The lawyers cited an internal report of Maharashtra Legal Services Authority of 2023 which stated that around 38% of referred cases of matrimonial dispute reach partial or full settlement through mediation.

Advocate Shalini Sisodia from Delhi cited a case she resolved last week in which two doctors in a 20-year marriage had contested divorce proceedings and were at an impasse. But at the end of the mediation, they both agreed to divorce by mutual consent with the custody of the child being given to the mother. In addition, the father wrote off a joint property in favour of the child with liberal visitation rights.

Rajkotia, who has close to 40 years of experience in such matters, said: “Pre-litigation mediation is a good start and often it does get things resolved at the early stage.
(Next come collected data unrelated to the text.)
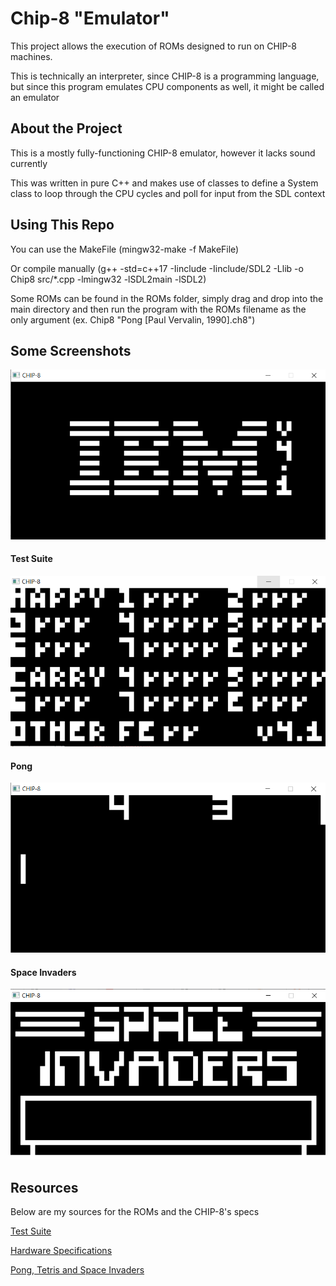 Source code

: # Chip-8 "Emulator"

<p>This project allows the execution of ROMs designed to run on CHIP-8 machines.</p>

<p>This is technically an interpreter, since CHIP-8 is a programming language, but since this program emulates CPU components as well, it might be called an emulator</p>

## About the Project

<p>This is a mostly fully-functioning CHIP-8 emulator, however it lacks sound currently</p>

<p>This was written in pure C++ and makes use of classes to define a System class to loop through the CPU cycles and poll for input from the SDL context</p>

## Using This Repo

<p>You can use the MakeFile (mingw32-make -f MakeFile) </p>

<p>Or compile manually (g++ -std=c++17 -Iinclude -Iinclude/SDL2 -Llib -o Chip8 src/*.cpp -lmingw32 -lSDL2main -lSDL2) </p>

<p>Some ROMs can be found in the ROMs folder, simply drag and drop into the main directory and then run the program with the ROMs filename as the only argument (ex. Chip8 "Pong [Paul Vervalin, 1990].ch8") </p>

## Some Screenshots
![IBM Splash Screen](images/IBMSplash.png)
#### Test Suite
![Opcode Tests](images/OpcodeTest.png)
#### Pong
![Pong](images/PongImage.png)
#### Space Invaders
![Space Invaders Splash](images/SpaceInvaders.png)

## Resources
<p> Below are my sources for the ROMs and the CHIP-8's specs </p>

[Test Suite](https://github.com/Timendus/chip8-test-suite?tab=readme-ov-file#keypad-test)

[Hardware Specifications](https://github.com/mattmikolay/chip-8/wiki/CHIP%E2%80%908-Instruction-Set#notes)

[Pong, Tetris and Space Invaders](https://github.com/kripod/chip8-roms)
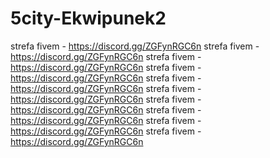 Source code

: # 5city-Ekwipunek2
strefa fivem - https://discord.gg/ZGFynRGC6n
strefa fivem - https://discord.gg/ZGFynRGC6n
strefa fivem - https://discord.gg/ZGFynRGC6n
strefa fivem - https://discord.gg/ZGFynRGC6n
strefa fivem - https://discord.gg/ZGFynRGC6n
strefa fivem - https://discord.gg/ZGFynRGC6n
strefa fivem - https://discord.gg/ZGFynRGC6n
strefa fivem - https://discord.gg/ZGFynRGC6n
strefa fivem - https://discord.gg/ZGFynRGC6n
strefa fivem - https://discord.gg/ZGFynRGC6n
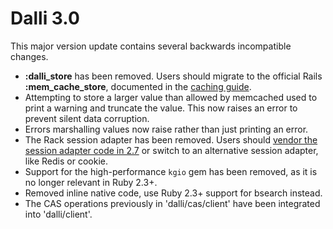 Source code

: # Dalli 3.0

This major version update contains several backwards incompatible changes.

* **:dalli_store** has been removed. Users should migrate to the
  official Rails **:mem_cache_store**, documented in the [caching
guide](https://guides.rubyonrails.org/caching_with_rails.html#activesupport-cache-memcachestore).
* Attempting to store a larger value than allowed by memcached used to
  print a warning and truncate the value. This now raises an error to
  prevent silent data corruption.
* Errors marshalling values now raise rather than just printing an error.
* The Rack session adapter has been removed. Users should [vendor the
  session adapter code in 2.7](https://github.com/petergoldstein/dalli/blob/2.x/lib/) or
  switch to an alternative session adapter, like Redis or cookie.
* Support for the high-performance `kgio` gem has been removed, as it is
  no longer relevant in Ruby 2.3+.
* Removed inline native code, use Ruby 2.3+ support for bsearch instead.
* The CAS operations previously in 'dalli/cas/client' have been
  integrated into 'dalli/client'.
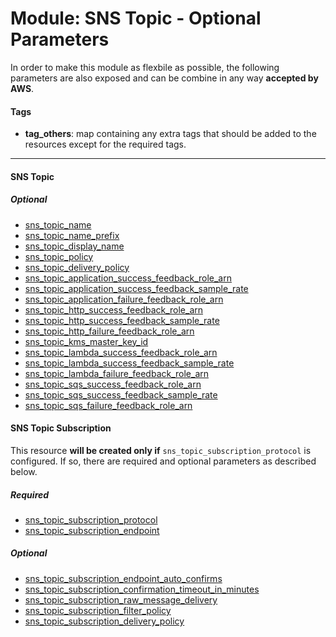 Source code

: # Module: SNS Topic - Optional Parameters

In order to make this module as flexbile as possible, the following parameters are also exposed and can be combine in any way **accepted by AWS**.

#### Tags

* **tag_others**: map containing any extra tags that should be added to the resources except for the required tags.

------

#### SNS Topic

##### Optional
* [sns_topic_name](https://www.terraform.io/docs/providers/aws/r/sns_topic.html#name)
* [sns_topic_name_prefix](https://www.terraform.io/docs/providers/aws/r/sns_topic.html#name_prefix)
* [sns_topic_display_name](https://www.terraform.io/docs/providers/aws/r/sns_topic.html#display_name)
* [sns_topic_policy](https://www.terraform.io/docs/providers/aws/r/sns_topic.html#policy)
* [sns_topic_delivery_policy](https://www.terraform.io/docs/providers/aws/r/sns_topic.html#delivery_policy)
* [sns_topic_application_success_feedback_role_arn](https://www.terraform.io/docs/providers/aws/r/sns_topic.html#application_success_feedback_role_arn)
* [sns_topic_application_success_feedback_sample_rate](https://www.terraform.io/docs/providers/aws/r/sns_topic.html#application_success_feedback_sample_rate)
* [sns_topic_application_failure_feedback_role_arn](https://www.terraform.io/docs/providers/aws/r/sns_topic.html#application_failure_feedback_role_arn)
* [sns_topic_http_success_feedback_role_arn](https://www.terraform.io/docs/providers/aws/r/sns_topic.html#http_success_feedback_role_arn)
* [sns_topic_http_success_feedback_sample_rate](https://www.terraform.io/docs/providers/aws/r/sns_topic.html#http_success_feedback_sample_rate)
* [sns_topic_http_failure_feedback_role_arn](https://www.terraform.io/docs/providers/aws/r/sns_topic.html#http_failure_feedback_role_arn)
* [sns_topic_kms_master_key_id](https://www.terraform.io/docs/providers/aws/r/sns_topic.html#kms_master_key_id)
* [sns_topic_lambda_success_feedback_role_arn](https://www.terraform.io/docs/providers/aws/r/sns_topic.html#lambda_success_feedback_role_arn)
* [sns_topic_lambda_success_feedback_sample_rate](https://www.terraform.io/docs/providers/aws/r/sns_topic.html#lambda_success_feedback_sample_rate)
* [sns_topic_lambda_failure_feedback_role_arn](https://www.terraform.io/docs/providers/aws/r/sns_topic.html#lambda_failure_feedback_role_arn)
* [sns_topic_sqs_success_feedback_role_arn](https://www.terraform.io/docs/providers/aws/r/sns_topic.html#sqs_success_feedback_role_arn)
* [sns_topic_sqs_success_feedback_sample_rate](https://www.terraform.io/docs/providers/aws/r/sns_topic.html#sqs_success_feedback_sample_rate)
* [sns_topic_sqs_failure_feedback_role_arn](https://www.terraform.io/docs/providers/aws/r/sns_topic.html#sqs_failure_feedback_role_arn)

#### SNS Topic Subscription

This resource **will be created only if** `sns_topic_subscription_protocol` is configured. If so, there are required and optional parameters as described below.

##### Required
* [sns_topic_subscription_protocol](https://www.terraform.io/docs/providers/aws/r/sns_topic_subscription.html#protocol)
* [sns_topic_subscription_endpoint](https://www.terraform.io/docs/providers/aws/r/sns_topic_subscription.html#endpoint)

##### Optional
* [sns_topic_subscription_endpoint_auto_confirms](https://www.terraform.io/docs/providers/aws/r/sns_topic_subscription.html#endpoint_auto_confirms)
* [sns_topic_subscription_confirmation_timeout_in_minutes](https://www.terraform.io/docs/providers/aws/r/sns_topic_subscription.html#confirmation_timeout_in_minutes)
* [sns_topic_subscription_raw_message_delivery](https://www.terraform.io/docs/providers/aws/r/sns_topic_subscription.html#raw_message_delivery)
* [sns_topic_subscription_filter_policy](https://www.terraform.io/docs/providers/aws/r/sns_topic_subscription.html#filter_policy)
* [sns_topic_subscription_delivery_policy](https://www.terraform.io/docs/providers/aws/r/sns_topic_subscription.html#delivery_policy)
But even if one goes for mediation after a round of litigation (post-litigation mediation suggested by court), parties do realise the practicality of settling (matters out of court).”

She explained that the parties realise that even though they are settling for much less than what they would have liked to or had maybe not got justice, there are limits to what the legal system can give them.

In Mohan’s experience, pre-litigation mediation in matrimonial matters has seen less success than post-litigation mediation.

Explaining further, she said that before settling any matter, one needs to be sure that prolonging the litigation would cost them more money, effort and mental space.

“Post-litigation mediation is one of the best ways to end matters conclusively and positively where both parties realise that this is not how they want to live their lives (battling in court). They want to sit across the table, give up some of it and take back some power, thus work something out.”

In Sisodia’s extensive 20 year-experience as a mediator, she said that in many cases after mediation is done and before the next court date, the parties end up saying there was an understanding over mediation and want a similar order to be passed by court.

The point is that several divorce cases that get resolved amicably may not be credited to mediation but the time given to the effort rarely goes waste.

One effort to streamline and hasten matrimonial litigation was the Family Courts Act of 1984.

Under Section 9 of the Act, courts are empowered to refer parties to counselling or mediation to facilitate settlements. Specifically, the Act mandates that courts make efforts to assist and persuade parties to arrive at a settlement, and they can utilise counselling or mediation services for this purpose. Courts have also called for fast-track family courts, noting how delayed litigation can infringe on fundamental rights.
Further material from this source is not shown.